Prompt:
Every line that contains the word "newtheorem" should be copied from the records below.

(Items from a dataset)

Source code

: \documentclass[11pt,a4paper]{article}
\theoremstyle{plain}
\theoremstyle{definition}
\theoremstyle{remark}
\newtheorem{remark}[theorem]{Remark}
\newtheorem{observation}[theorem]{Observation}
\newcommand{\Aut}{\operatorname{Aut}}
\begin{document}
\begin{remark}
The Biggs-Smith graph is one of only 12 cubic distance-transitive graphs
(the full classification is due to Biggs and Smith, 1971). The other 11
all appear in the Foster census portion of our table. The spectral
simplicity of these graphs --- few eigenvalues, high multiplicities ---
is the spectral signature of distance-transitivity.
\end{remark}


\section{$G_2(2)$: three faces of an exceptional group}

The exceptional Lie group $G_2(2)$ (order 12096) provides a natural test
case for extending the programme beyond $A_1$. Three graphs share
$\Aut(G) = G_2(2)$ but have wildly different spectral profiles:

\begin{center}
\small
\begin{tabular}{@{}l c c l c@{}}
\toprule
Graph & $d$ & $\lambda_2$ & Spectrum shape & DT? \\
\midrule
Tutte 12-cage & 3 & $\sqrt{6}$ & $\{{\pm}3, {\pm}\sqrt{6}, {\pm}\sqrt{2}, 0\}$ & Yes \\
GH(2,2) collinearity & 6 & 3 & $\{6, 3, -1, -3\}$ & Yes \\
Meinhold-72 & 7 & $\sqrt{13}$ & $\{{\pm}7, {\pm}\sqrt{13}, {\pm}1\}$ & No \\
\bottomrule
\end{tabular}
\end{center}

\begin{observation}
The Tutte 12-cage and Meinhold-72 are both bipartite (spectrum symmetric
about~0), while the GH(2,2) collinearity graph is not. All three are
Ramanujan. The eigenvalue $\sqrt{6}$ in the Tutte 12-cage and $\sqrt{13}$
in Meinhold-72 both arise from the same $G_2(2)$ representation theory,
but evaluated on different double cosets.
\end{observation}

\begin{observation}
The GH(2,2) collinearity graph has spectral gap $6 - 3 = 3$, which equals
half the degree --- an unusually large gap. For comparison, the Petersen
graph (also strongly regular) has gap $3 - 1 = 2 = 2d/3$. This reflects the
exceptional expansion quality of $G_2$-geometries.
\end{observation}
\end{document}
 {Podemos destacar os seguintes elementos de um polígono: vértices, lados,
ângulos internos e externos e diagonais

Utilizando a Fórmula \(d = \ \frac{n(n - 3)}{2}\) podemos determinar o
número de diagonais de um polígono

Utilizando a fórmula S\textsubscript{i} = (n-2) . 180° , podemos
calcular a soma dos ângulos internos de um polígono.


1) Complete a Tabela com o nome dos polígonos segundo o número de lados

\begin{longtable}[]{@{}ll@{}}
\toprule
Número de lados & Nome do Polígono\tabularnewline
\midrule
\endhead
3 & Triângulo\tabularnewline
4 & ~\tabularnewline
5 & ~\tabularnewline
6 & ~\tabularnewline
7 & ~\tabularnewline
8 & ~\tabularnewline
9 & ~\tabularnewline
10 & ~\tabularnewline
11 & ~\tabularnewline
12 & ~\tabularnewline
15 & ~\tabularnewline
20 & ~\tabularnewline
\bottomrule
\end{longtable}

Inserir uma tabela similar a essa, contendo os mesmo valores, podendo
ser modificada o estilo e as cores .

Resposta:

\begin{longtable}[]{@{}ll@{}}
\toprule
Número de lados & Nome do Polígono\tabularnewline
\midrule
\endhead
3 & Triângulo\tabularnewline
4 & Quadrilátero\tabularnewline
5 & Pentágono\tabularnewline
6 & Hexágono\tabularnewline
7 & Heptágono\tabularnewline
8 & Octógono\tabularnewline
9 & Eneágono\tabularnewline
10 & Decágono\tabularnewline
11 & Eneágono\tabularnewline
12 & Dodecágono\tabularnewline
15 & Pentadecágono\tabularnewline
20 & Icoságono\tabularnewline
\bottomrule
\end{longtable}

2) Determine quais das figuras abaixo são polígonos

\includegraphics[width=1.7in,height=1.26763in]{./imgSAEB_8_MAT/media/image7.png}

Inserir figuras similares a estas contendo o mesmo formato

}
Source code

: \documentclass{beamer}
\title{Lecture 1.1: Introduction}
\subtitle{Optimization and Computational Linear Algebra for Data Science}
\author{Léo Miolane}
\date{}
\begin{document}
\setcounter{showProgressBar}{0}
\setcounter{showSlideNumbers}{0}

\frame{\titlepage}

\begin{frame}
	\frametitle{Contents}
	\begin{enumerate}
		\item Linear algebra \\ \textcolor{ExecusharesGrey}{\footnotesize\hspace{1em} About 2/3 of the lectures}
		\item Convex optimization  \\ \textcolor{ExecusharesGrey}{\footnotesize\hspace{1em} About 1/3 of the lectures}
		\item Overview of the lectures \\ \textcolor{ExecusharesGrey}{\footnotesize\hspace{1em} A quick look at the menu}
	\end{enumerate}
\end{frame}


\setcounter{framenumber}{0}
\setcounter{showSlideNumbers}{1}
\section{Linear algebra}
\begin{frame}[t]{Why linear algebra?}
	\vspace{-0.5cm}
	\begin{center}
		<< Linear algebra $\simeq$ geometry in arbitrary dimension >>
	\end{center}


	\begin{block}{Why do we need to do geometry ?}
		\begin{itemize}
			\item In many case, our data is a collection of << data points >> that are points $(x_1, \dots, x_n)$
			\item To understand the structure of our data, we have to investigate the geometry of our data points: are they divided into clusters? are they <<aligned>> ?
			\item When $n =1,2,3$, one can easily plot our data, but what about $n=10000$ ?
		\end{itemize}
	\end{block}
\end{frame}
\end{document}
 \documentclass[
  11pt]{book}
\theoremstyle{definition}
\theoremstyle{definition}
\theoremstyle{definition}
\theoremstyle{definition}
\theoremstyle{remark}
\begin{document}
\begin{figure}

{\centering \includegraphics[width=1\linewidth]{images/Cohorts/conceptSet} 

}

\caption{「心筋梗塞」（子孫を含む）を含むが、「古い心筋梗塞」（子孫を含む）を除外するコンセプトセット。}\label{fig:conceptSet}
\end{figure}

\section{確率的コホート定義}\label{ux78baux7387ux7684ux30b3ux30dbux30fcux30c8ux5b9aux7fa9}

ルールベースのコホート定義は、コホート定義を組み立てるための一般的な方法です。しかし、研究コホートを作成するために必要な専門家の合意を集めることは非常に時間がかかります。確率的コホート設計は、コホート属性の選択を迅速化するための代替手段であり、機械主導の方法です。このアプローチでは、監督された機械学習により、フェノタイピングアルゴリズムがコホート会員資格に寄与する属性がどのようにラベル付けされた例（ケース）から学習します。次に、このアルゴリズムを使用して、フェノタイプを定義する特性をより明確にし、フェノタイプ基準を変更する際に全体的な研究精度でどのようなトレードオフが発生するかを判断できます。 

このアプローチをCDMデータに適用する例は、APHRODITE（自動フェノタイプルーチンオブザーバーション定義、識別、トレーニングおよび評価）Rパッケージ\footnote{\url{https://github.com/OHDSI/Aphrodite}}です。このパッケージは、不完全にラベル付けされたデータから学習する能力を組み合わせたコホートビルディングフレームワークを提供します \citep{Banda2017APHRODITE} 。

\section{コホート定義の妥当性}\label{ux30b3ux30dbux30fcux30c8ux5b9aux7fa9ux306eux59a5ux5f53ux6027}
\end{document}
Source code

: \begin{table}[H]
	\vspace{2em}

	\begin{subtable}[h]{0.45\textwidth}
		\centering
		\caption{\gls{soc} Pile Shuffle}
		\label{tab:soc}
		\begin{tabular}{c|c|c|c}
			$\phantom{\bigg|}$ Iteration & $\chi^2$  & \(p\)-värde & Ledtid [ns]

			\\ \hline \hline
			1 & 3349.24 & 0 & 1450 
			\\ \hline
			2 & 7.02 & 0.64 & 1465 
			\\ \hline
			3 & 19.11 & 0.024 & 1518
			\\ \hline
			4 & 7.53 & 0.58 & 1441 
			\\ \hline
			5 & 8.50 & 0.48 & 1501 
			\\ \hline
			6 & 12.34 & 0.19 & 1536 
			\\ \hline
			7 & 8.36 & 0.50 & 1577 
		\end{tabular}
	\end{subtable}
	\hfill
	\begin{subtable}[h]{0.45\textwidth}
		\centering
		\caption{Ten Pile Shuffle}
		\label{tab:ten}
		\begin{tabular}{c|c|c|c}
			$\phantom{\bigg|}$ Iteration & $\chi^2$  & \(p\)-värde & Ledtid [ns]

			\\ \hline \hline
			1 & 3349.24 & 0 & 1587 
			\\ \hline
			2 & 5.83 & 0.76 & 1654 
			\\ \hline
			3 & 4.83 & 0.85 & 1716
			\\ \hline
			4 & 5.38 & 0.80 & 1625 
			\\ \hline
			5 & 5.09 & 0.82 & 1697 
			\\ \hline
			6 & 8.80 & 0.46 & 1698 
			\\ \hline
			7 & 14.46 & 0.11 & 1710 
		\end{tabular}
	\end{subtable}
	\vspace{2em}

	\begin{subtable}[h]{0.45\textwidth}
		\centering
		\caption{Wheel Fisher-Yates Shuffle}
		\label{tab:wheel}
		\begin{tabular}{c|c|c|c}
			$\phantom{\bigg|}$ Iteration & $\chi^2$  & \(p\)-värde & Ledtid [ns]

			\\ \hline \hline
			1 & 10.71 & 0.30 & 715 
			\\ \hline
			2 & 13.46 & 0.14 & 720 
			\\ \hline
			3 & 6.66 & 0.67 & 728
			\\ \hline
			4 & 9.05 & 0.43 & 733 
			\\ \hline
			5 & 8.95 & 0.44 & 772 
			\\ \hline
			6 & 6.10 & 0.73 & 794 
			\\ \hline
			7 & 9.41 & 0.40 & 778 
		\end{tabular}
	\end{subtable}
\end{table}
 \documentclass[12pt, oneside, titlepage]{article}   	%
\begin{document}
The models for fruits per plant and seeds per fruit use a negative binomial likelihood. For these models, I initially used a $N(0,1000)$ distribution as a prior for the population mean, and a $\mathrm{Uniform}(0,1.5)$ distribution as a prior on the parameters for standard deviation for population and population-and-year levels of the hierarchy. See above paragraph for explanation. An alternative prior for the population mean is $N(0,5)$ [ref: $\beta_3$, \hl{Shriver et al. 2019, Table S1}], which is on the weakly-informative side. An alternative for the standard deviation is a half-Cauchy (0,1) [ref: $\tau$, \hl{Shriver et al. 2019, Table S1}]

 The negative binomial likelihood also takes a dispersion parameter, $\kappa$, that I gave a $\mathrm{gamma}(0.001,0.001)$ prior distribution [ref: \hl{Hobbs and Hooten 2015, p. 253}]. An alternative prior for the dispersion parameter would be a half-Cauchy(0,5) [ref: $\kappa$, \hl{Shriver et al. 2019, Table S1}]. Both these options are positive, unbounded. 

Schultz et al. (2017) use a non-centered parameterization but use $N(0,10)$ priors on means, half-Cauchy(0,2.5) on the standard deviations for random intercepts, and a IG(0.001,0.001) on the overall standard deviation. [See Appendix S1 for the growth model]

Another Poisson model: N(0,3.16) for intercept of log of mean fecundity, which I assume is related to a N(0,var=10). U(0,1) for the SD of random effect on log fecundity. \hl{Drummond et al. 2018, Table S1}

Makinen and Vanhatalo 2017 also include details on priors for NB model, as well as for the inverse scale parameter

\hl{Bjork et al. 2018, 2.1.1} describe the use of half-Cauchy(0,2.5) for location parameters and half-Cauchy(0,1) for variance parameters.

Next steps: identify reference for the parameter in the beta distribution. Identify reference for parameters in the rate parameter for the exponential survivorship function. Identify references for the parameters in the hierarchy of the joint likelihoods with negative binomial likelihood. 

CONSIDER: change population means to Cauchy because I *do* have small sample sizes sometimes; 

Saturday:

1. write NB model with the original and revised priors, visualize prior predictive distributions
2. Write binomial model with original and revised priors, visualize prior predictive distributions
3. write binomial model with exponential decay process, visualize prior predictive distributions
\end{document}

Response to this exercise:
\newtheorem{remark}[theorem]{Remark}
\newtheorem{observation}[theorem]{Observation}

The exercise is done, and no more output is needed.